These docs are for v5.1.0. Click to read the latest docs for v7.4.0.

Diagnostics Service

The Diagnostics Service allows to remotely monitor the health status of a device. The provided functionalities include:

  • Periodic publishing of diagnostic messages: this service allows to periodically publish messages reporting the usage levels of various device resources, including:

    • File system usage
    • RAM usage
    • CPU usage
    • Transmitted/received data amounts per network interface
    • MQTT round trip time
    • WiFi and cellular signal levels
  • Publishing of alerts on event: this services also allows to publish on-event messages if some alert condition occur for some monitored resource, for example:

    • Signal level for cellular and wireless interfaces drops below a user-defined threshold
    • RAM/CPU/File system usage is above a user-defined threshold

Alert messages are displayed in a dedicated section of the EC Console under Dashboard -> Alerts.

1763

Diagnostics Service Configuration

The Diagnostics Service configuration can be accessed through the ESF Web UI by clicking on the corresponding entry under Services.

1763

### Diagnostic Messages

The following Diagnostic Service configuration options are relevant for periodic diagnostic message publishing:

  • diag.messages.enabled: this parameter globally enables or disables publishing of periodic diagnostic messages.

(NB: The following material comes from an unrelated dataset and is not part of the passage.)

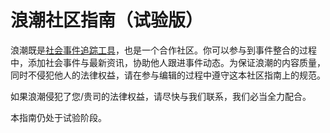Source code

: # 浪潮社区指南（试验版）

浪潮既是[社会事件追踪工具](https://langchao.co/about)，也是一个合作社区。你可以参与到事件整合的过程中，添加社会事件与最新资讯，协助他人跟进事件动态。为保证浪潮的内容质量，同时不侵犯他人的法律权益，请在参与编辑的过程中遵守这本社区指南上的规范。

如果浪潮侵犯了您/贵司的法律权益，请尽快与我们联系，我们必当全力配合。

本指南仍处于试验阶段。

  • health.monitor.poll.rate: specifies the rate in seconds at which system resources values are sampled by the Diagnostic Service.

  • diagnostics.publish.rate.multiplier: specifies, along with health.monitor.poll.rate, the rate at which periodic diagnostic messages are published. Diagnostic messages will be published every health.monitor.poll.rate * diagnostics.publish.rate.multiplier seconds.

  • Per-resource parameters: Diagnostic message publishing can be selectively enabled/disabled per-resource. For example the cpu.utilization.enabled parameter can be used to enable/disable publishing diagnostic messages for the CPU usage resource only.

🚧

If diag.messages.enabled is set to false, no diagnostic messages will be published, regardless of the value of the per-resource configuration parameters.

Alert Message

Alert messages are published if the value of some resource is above or below a specified threshold. Two severity levels are defined for alerts: Warning and Critical in ascending severity order. Alerts with different severity levels are displayed differently on the EC Console.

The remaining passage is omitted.